Official government gazette of Syria

The Official Gazette (الجريدة الرسمية), officially known as the Official Gazette of the Syrian Arab Republic, is the weekly government gazette issued by the Syrian government. It records and publishes decrees, laws, decisions, circulars and minutes of the People's Assembly, and serves as a reference source for legal and governmental matters in the country.

== Origins and title ==

The origins of the Syrian Official Gazette lie in the newspaper al-Asima (العاصمة), a government newspaper published in Damascus following the end of Ottoman rule, during the rule of Emir Faisal. Its first issue was published on 17 February 1919 at the direction of military governor Ali Rida al-Rikabi, with journalist Muhibb al-Din al-Khatib appointed as editor-in-chief and assisted by lawyer Shakir al-Hanbali.

Al-Asima published official decrees and laws alongside other material. It was issued twice weekly in eight medium-format pages. The newspaper continued as an official bulletin under the French Mandate before becoming a monthly publication at the beginning of 1922. It was later published twice monthly by the Secretariat of the Damascus municipality in both Arabic and French, as an official government newspaper supervised by the French Mandate authorities. It published instructions, decrees, notices, and other decisions of the Syrian state during that period.

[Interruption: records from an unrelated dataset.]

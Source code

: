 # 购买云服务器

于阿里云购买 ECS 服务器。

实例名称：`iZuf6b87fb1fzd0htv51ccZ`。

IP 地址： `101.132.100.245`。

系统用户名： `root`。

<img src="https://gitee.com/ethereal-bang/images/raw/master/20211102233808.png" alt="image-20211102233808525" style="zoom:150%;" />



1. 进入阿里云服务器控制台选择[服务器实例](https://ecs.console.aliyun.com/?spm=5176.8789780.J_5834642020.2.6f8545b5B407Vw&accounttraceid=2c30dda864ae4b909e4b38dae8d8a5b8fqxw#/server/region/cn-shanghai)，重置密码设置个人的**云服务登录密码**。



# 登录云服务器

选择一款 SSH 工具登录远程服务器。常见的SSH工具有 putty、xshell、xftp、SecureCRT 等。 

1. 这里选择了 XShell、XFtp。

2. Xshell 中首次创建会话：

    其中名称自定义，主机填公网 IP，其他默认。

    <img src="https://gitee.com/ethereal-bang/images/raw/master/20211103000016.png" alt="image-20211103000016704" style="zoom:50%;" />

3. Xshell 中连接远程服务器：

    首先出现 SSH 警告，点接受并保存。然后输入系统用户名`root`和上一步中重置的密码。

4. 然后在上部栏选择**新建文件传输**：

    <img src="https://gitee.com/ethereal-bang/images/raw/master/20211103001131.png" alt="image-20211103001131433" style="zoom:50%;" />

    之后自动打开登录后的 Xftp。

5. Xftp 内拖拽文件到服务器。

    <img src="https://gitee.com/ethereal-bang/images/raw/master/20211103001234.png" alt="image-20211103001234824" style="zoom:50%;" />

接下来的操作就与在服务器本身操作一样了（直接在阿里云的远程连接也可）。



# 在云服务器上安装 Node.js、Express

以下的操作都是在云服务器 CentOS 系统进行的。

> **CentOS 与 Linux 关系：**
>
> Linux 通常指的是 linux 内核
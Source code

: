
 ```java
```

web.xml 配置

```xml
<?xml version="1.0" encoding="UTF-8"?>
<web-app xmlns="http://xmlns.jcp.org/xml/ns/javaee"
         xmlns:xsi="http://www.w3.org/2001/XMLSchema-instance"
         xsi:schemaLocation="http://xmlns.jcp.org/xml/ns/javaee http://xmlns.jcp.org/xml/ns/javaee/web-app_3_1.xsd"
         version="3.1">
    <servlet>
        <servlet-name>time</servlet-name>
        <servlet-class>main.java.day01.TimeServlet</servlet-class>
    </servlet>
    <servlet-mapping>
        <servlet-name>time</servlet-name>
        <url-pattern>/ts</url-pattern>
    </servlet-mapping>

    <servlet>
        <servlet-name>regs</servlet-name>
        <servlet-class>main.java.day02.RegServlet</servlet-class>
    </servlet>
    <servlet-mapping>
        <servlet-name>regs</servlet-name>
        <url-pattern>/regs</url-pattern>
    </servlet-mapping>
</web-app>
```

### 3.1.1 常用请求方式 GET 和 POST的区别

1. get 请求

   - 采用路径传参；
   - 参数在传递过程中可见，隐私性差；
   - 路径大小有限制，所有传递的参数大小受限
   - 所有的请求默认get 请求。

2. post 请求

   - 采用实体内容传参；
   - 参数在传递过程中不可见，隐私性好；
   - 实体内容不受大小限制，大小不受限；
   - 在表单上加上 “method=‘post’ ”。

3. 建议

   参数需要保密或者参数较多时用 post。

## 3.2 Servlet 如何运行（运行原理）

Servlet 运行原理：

It continued to be published under the name Al-Asima until the end of 1930. In 1932, it appeared as the al-Nashrah al-Rasmiyyah (النشرة الرسمية, "Official Bulletin"), which was later replaced by a new publication titled the al-Jarīdah al-Rasmiyyah ("Official Gazette"), the name and format used to the present day.

== Legal framework ==

Official publication in Syria is regulated by Law No. 5 of 2004, the "Official Gazette Publication and Notifications System", promulgated by President Bashar al-Assad on 22 March 2004. The law replaced the earlier publication law established by Legislative Decree No. 5 of 1936.

The law defines publication in the Official Gazette as the reproduction of an identical copy of the original legal instrument subject to publication. It specifies categories that are to be published, including laws and legislative decrees; decrees concerning the formation and resignation of governments and the appointment of ministers; regulatory decrees and decisions; interpretative texts concerning laws and regulations; memoranda of the People's Assembly; patents and trademarks; and the registration of foreign and joint-stock companies, among other categories.

Article 3 of the law permits certain laws, decrees and decisions not to be published, or to be published in abridged form, on grounds of "national defence and the requirements of state security". According to a study by the Omran Center for Strategic Studies, cited by Syria TV, the former Assad government relied on this provision not to publish 140 pieces of legislation between 2010 and 2023, including 110 legislative decrees and 30 laws.

Formally, the Official Gazette is published in Arabic in the capital; it may be published in a foreign language by decision of the Prime Minister. It is issued whenever necessary, and at least once a week. The Official Gazette consists of two parts:
- Part 1: legislative, regulatory, and interpretative texts.
- Part 2: three sections comprising other decrees and decisions; circulars, announcements, and summaries of judicial rulings; and minutes of the People's Assembly.

== Frequency and subscription ==

The Gazette is issued weekly in two parts. Part one is issued each Wednesday and part two each Thursday; supplements or additional issues may also be published.

The Official Gazette is not sold in bookshops or newspaper kiosks. It is available through annual subscription, including subscriptions made at any point during the calendar year, from the Directorate of Printing and the Official Gazette in Damascus. It may be obtained in print or as a PDF electronic version at the same price, either directly from the Directorate or by postal subscription.

== Access and electronic availability ==

The Syrian Official Gazette is not available through an official state electronic portal, and its files are not searchable because of their format. This has made access to its contents difficult for researchers, activists and the general public. Some users purchase PDF copies and use optical character recognition (OCR) to extract text, a process described as relatively costly.

By contrast, the Syrian Salvation Government in Idlib issued its own official gazette. Its first issue appeared on 13 May 2023, and publication continued through issue 80 on 5 December 2024, three days before the fall of the Assad government. Individual issues could be searched, unlike the official gazette issued under the former government.